|Morgan Spurlock pitching The Greatest Movie Ever Sold|
For what Spurlock says matters less than the way he says it. Cocky with an undertone of ironic self-deprecation that forestalls accusations of insincerity, he is a superb promoter of himself as a brand. In The Greatest Movie Ever Sold he may look ridiculous wearing clothes plastered with corporate logos, but he lets us in on the joke.
Pom Wonderful Presents: The Greatest Movie Ever Sold is even more amusing than Super Size Me, the documentary that put Spurlock on the moviemaking map in 2004. In that film he jeopardized his own health by restricting himself for a month to an all-McDonald’s diet.
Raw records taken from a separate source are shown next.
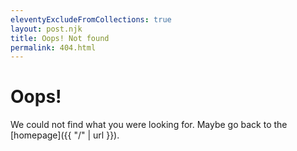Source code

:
 ```yaml
---
eleventyExcludeFromCollections: true
layout: post.njk
title: Oops! Not found
permalink: 404.html
---
```

# Oops!

We could not find what you were looking for. Maybe go back to the [homepage]({{ "/" | url }}).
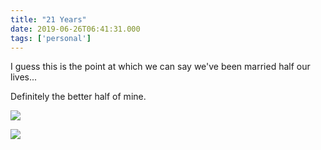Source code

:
 ```yaml
---
title: "21 Years"
date: 2019-06-26T06:41:31.000
tags: ['personal']
---
```


I guess this is the point at which we can say we've been married half our lives...

Definitely the better half of mine.

![](/images/2019/chris-beck-wedding.jpeg)

![](/images/2019/chris-beck-2019.jpeg)

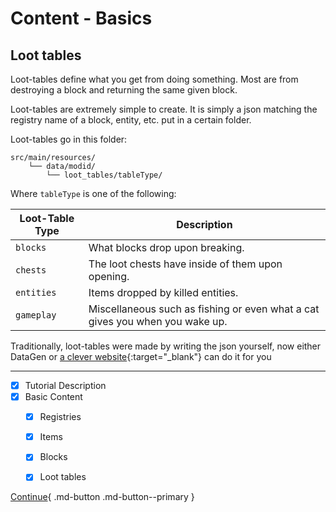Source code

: # Content - Basics

## Loot tables

Loot-tables define what you get from doing something. Most are from destroying a block and returning the same given block.

Loot-tables are extremely simple to create. It is simply a json matching the registry name of a block, entity, etc. put in a certain folder.

Loot-tables go in this folder:
```
src/main/resources/
    └── data/modid/
        └── loot_tables/tableType/
```

Where `tableType` is one of the following:

| Loot-Table Type | Description                                                                  |
| --------------- | ---------------------------------------------------------------------------- |
| `blocks`          | What blocks drop upon breaking.                                              |
| `chests`          | The loot chests have inside of them upon opening.                            |
| `entities`        | Items dropped by killed entities.                                            |
| `gameplay`        | Miscellaneous such as fishing or even what a cat gives you when you wake up. |

Traditionally, loot-tables were made by writing the json yourself, now either DataGen or [a clever website](https://misode.github.io/loot-table){:target="_blank"} can do it for you

---

- [x] Tutorial Description
- [x] Basic Content
    * [x] Registries
    * [x] Items
    * [x] Blocks
    * [x] Loot tables


[Continue](items.md){ .md-button .md-button--primary }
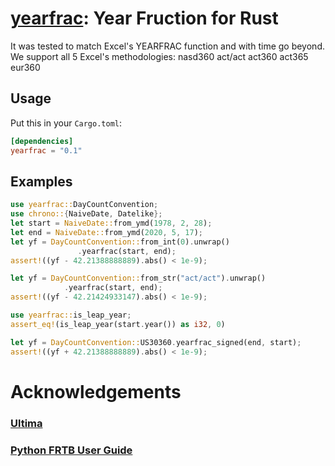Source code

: [yearfrac][docsrs]: Year Fruction for Rust
========================================
[cratesio]: https://crates.io/crates/yearfrac
[docsrs]: https://docs.rs/yearfrac/

It was tested to match Excel's YEARFRAC function and with time go beyond. We support all 5 Excel's methodologies:
nasd360
act/act
act360
act365
eur360

## Usage

Put this in your `Cargo.toml`:

```toml
[dependencies]
yearfrac = "0.1"
```

## Examples

 ```rust
 use yearfrac::DayCountConvention;
 use chrono::{NaiveDate, Datelike};
 let start = NaiveDate::from_ymd(1978, 2, 28);
 let end = NaiveDate::from_ymd(2020, 5, 17);
 let yf = DayCountConvention::from_int(0).unwrap()
                .yearfrac(start, end);
assert!((yf - 42.21388888889).abs() < 1e-9);
 
 let yf = DayCountConvention::from_str("act/act").unwrap()
             .yearfrac(start, end);
 assert!((yf - 42.21424933147).abs() < 1e-9);

 use yearfrac::is_leap_year;
 assert_eq!(is_leap_year(start.year()) as i32, 0)

 let yf = DayCountConvention::US30360.yearfrac_signed(end, start);
 assert!((yf + 42.21388888889).abs() < 1e-9);
 ```

 # Acknowledgements
 
 ### [Ultima](https://ultimabi.uk/) 
 ### [Python FRTB User Guide](https://ultimabi.uk/frtb-book) 
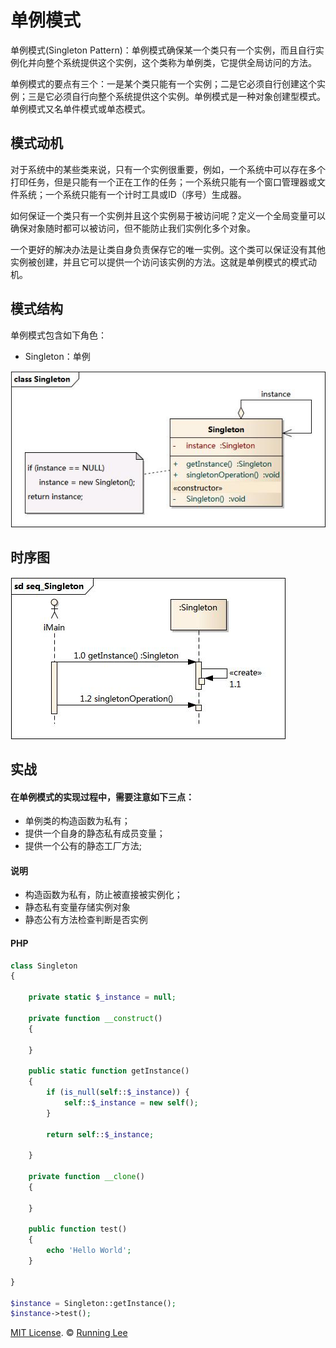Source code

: # 单例模式

单例模式(Singleton Pattern)：单例模式确保某一个类只有一个实例，而且自行实例化并向整个系统提供这个实例，这个类称为单例类，它提供全局访问的方法。

单例模式的要点有三个：一是某个类只能有一个实例；二是它必须自行创建这个实例；三是它必须自行向整个系统提供这个实例。单例模式是一种对象创建型模式。单例模式又名单件模式或单态模式。

## 模式动机

对于系统中的某些类来说，只有一个实例很重要，例如，一个系统中可以存在多个打印任务，但是只能有一个正在工作的任务；一个系统只能有一个窗口管理器或文件系统；一个系统只能有一个计时工具或ID（序号）生成器。

如何保证一个类只有一个实例并且这个实例易于被访问呢？定义一个全局变量可以确保对象随时都可以被访问，但不能防止我们实例化多个对象。

一个更好的解决办法是让类自身负责保存它的唯一实例。这个类可以保证没有其他实例被创建，并且它可以提供一个访问该实例的方法。这就是单例模式的模式动机。

## 模式结构

单例模式包含如下角色：

* Singleton：单例

![](/screenshot/singleton.jpg)

## 时序图

![](/screenshot/seq_singleton.jpg)

## 实战

#### 在单例模式的实现过程中，需要注意如下三点：
  * 单例类的构造函数为私有；
  * 提供一个自身的静态私有成员变量；
  * 提供一个公有的静态工厂方法;
  
#### 说明

- 构造函数为私有，防止被直接被实例化；
- 静态私有变量存储实例对象
- 静态公有方法检查判断是否实例

#### PHP

```php
class Singleton
{

    private static $_instance = null;

    private function __construct()
    {

    }

    public static function getInstance()
    {
        if (is_null(self::$_instance)) {
            self::$_instance = new self();
        }

        return self::$_instance;

    }

    private function __clone()
    {

    }

    public function test()
    {
        echo 'Hello World';
    }

}

$instance = Singleton::getInstance();
$instance->test();

```


[MIT License](https://opensource.org/licenses/mit-license.html). ©  [Running Lee](mailto:lihui870920@gmail.com)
By the end of his experiment his numbers (weight, cholesterol and blood pressure) had shot up to potentially dangerous levels.
Like Super Size Me his new film is a documentary comedy in the Michael Moore mode but without a political or moral agenda. Spurlock has Moore’s prankster’s instincts, though not his sense of outrage. Exploring product placement in movies and on television, the documentary is as much celebration as it is a critique of what is called co-promotion, in which movies like Spider-Man 2 are infiltrated with images of brand-name products that pay for the exposure. If The Greatest Movie Ever Sold affects the attitude of an exposé, Spurlock is really a gleeful participant in the corruption (if that’s what you want to call it) that his movie purports to criticize.
The conceptual joke is that the entire project was financed by conspicuously placed products in a film that is little more than a string of ads for its sponsors, stitched together with scenes of Spurlock hustling like crazy to line them up. Brief appearances by Noam Chomsky and Ralph Nader lend it a frisson of cultural and intellectual weight.
Spurlock hits the jackpot with Pom Wonderful, the pomegranate juice that markets itself as an antioxidant and that is supposed to have a Viagra effect if you drink enough of it. For $1 million, Pom Wonderful earned the privilege of having its name on the marquee in front of the title of this $1.5 million film.
For Spurlock to get his million his contract with Pom Wonderful stipulated that the movie must gross $10 million at the box office (it didn't, but that's high for a documentary anyway), sell 500,000 DVDs and downloads, and generate 600 million “media impressions.”
Other products prominently featured include Merrell shoes, JetBlue, Hyatt, Sheetz convenience stores, and (mostly bizarrely) Mane ’n Tail, a shampoo marketed to equestrians for use by both humans and horses. Of all the film’s comedic ads the funniest finds Spurlock sharing a bathtub with a tiny pony.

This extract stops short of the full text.